At 6 p.m. today, a cell phone-activated camera at the James Brown statue on Broad Street, opposite Augusta Common, will be unveiled.
The camera takes a picture when a cell phone number is dialed, allowing fans to be photographed with the statue. The image is loaded to a Web site within about 10 minutes.
"The way this came about was (Greater Augusta Art Council Executive Director) Brenda Durant was at a conference and saw that there was a similar thing being done at the arches at the University of Georgia," said Roger Duke, the project manager for the camera. "She thought doing it with the James Brown statue would be good because it is a unique and appealing landmark."
The project went from inspiration to completion in less than four months and cost less than $5,000.

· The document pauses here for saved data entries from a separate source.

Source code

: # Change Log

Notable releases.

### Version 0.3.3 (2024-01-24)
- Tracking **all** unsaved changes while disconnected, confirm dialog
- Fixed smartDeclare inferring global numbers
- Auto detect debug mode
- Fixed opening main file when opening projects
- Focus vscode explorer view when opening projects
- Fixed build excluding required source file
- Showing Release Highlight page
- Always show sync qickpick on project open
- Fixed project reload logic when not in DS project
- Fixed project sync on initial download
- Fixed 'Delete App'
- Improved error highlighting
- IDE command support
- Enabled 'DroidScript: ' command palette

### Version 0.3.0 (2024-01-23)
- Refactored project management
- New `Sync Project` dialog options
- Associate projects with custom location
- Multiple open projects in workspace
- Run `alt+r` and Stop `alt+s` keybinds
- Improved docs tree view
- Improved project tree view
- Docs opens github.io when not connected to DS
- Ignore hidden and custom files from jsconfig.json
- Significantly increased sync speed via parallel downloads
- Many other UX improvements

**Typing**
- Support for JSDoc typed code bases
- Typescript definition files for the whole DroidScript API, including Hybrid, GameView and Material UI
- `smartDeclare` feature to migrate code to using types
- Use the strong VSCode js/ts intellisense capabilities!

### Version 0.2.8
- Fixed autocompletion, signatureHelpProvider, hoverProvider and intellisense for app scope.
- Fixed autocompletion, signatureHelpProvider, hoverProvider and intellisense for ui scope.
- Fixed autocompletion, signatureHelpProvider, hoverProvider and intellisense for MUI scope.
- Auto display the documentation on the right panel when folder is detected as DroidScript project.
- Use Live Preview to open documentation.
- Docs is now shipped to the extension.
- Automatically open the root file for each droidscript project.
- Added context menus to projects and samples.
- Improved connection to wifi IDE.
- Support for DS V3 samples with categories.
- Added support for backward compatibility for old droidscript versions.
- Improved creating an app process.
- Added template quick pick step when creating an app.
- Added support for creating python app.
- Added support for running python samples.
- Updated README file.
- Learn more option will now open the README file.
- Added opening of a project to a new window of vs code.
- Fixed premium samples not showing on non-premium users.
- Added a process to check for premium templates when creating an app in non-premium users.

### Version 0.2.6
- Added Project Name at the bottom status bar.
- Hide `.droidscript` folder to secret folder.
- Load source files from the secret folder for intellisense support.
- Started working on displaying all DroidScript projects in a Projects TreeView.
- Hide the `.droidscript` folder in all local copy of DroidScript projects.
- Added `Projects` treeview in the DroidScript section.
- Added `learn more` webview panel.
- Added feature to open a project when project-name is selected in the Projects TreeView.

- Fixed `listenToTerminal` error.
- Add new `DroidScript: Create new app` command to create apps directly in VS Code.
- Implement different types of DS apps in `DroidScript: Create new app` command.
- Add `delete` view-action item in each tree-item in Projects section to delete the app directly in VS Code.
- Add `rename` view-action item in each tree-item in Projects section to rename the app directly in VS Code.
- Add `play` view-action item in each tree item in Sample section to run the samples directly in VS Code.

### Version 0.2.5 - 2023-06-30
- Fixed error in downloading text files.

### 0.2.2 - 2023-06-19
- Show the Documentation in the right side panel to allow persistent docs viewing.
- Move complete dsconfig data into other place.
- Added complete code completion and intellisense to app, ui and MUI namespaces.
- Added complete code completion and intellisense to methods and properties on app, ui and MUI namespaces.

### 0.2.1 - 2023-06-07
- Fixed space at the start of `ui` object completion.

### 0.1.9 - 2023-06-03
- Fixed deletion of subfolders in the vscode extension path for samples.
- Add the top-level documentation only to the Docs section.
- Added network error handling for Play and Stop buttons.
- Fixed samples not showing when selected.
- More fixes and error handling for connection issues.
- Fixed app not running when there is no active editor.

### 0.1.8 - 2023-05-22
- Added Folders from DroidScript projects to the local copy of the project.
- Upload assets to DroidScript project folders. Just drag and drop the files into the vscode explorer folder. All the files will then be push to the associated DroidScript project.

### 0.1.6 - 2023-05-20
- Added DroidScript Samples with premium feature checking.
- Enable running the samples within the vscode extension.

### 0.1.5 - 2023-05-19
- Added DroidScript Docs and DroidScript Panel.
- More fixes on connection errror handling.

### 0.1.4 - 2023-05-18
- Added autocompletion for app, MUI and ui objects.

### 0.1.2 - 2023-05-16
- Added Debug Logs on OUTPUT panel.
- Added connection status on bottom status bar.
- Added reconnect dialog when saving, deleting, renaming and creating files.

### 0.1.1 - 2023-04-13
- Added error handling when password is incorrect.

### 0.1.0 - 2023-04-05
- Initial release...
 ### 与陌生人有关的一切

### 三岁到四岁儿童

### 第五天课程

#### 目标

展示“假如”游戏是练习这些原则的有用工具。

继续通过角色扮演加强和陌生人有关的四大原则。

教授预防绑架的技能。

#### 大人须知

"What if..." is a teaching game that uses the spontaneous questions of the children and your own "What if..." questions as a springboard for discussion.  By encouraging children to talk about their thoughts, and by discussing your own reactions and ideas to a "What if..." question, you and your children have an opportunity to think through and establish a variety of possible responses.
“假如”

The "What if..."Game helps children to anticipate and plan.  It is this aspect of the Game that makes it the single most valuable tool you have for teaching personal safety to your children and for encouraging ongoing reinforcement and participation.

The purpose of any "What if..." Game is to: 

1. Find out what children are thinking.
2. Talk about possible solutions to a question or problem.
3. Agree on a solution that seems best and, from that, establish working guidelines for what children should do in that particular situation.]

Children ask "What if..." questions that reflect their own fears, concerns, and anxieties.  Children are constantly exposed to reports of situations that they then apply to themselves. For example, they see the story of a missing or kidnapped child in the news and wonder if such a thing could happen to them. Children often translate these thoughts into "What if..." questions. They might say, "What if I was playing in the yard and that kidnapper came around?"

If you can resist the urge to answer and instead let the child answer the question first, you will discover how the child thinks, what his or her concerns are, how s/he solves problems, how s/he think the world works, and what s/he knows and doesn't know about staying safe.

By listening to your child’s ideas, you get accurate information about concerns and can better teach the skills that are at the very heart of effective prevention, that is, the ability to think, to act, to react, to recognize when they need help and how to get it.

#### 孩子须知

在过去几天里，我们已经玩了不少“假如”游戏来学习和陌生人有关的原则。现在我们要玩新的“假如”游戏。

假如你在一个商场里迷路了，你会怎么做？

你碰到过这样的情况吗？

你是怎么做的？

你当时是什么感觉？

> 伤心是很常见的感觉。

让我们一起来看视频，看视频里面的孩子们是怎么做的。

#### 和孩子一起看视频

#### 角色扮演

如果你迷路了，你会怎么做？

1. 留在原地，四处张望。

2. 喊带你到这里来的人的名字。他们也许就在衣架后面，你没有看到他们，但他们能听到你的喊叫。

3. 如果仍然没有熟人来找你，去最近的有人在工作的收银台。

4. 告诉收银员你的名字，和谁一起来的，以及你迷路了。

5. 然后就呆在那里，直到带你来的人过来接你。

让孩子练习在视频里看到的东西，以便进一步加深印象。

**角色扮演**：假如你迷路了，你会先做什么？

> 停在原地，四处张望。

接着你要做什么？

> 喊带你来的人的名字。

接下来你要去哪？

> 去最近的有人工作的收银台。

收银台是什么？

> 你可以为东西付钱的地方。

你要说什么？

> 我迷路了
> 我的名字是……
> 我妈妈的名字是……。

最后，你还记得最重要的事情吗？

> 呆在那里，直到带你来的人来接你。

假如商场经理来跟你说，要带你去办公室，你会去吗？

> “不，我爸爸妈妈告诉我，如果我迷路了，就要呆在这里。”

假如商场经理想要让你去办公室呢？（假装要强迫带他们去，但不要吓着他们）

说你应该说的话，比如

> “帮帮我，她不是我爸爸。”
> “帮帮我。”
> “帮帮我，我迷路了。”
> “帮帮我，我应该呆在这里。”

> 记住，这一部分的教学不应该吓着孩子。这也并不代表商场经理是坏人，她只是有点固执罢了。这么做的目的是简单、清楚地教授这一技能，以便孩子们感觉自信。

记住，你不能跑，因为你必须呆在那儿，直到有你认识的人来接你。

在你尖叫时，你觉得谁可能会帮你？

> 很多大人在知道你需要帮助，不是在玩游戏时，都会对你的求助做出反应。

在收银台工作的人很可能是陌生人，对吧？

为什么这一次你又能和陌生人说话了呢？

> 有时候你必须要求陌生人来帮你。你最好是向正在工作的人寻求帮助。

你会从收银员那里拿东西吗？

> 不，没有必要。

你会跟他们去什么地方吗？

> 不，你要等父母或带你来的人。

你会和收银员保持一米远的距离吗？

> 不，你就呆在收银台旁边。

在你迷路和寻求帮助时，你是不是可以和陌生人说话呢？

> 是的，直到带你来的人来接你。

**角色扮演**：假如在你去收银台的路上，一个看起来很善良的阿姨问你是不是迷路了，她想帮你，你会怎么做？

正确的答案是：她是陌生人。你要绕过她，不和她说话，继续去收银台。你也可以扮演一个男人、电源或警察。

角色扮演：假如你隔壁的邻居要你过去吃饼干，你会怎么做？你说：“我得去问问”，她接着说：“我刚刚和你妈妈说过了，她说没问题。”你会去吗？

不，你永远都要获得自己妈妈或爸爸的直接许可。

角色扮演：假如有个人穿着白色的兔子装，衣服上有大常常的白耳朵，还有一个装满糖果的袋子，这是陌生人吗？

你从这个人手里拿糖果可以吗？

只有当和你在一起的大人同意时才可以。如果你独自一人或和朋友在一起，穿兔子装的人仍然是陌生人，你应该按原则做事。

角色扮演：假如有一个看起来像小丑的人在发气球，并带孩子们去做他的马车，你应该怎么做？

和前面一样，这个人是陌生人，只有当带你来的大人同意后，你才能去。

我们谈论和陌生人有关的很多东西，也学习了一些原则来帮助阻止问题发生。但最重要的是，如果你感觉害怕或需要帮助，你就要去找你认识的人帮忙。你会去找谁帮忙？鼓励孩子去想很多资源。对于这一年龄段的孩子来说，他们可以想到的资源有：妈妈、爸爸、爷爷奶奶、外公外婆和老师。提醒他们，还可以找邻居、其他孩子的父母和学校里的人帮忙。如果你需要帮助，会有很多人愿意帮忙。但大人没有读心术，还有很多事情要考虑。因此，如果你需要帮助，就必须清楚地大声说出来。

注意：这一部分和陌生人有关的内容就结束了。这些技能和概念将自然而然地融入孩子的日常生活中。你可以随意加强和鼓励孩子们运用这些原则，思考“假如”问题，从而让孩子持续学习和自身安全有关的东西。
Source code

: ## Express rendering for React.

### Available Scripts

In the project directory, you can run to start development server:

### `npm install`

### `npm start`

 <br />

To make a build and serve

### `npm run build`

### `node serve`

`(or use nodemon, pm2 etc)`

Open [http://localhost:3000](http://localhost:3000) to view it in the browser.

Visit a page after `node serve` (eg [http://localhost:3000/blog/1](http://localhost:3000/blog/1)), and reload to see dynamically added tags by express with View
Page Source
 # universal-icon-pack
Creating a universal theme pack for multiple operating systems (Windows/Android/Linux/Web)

Mr. Duke said local expertise made it possible to complete the project quickly and inexpensively. Project Management Institute, The Augusta Chronicle , RedWolf and CSRA Security Solutions collaborated on the project.
The original goal was to have the camera up and running by the Masters Tournament, but the radio technology used for camera communication proved a little tricky.
"We had our challenges," Mr. Duke admitted. "It's a very unique application of technology. Instead of going on a wireless network, we went with a radio frequency. That means having the transmitter and receiver in line of sight, and the trees around the statue were causing a problem with that."
Eventually the problem was solved with a new antenna. Mr. Duke said the radio technology is low-maintenance and runs independently, without networks or service providers.
The James Brown camera will be free, but Mr. Duke said the Greater Augusta Arts Council still hopes to reap some rewards from the project. The photos taken at the statue will be posted on the Arts Council's Web site, and the idea is that it will drive people to the site and encourage patronage of the attractions and events listed there. Mr. Duke said the combination of technologies, goals, and James Brown make the camera unique.
"I can't find another application of these technologies for something like this anywhere," he said. "I think this might be the only one."